Brief ::
Pull every line holding the word "connection" from the data below and copy it.

##### Supplied material

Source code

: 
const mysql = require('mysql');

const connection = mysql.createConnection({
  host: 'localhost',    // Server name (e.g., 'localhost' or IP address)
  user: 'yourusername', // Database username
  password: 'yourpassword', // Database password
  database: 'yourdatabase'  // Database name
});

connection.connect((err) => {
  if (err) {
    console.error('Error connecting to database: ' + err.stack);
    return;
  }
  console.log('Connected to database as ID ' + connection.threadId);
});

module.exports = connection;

##########

Response ::
const connection = mysql.createConnection({
connection.connect((err) => {
  console.log('Connected to database as ID ' + connection.threadId);
module.exports = connection;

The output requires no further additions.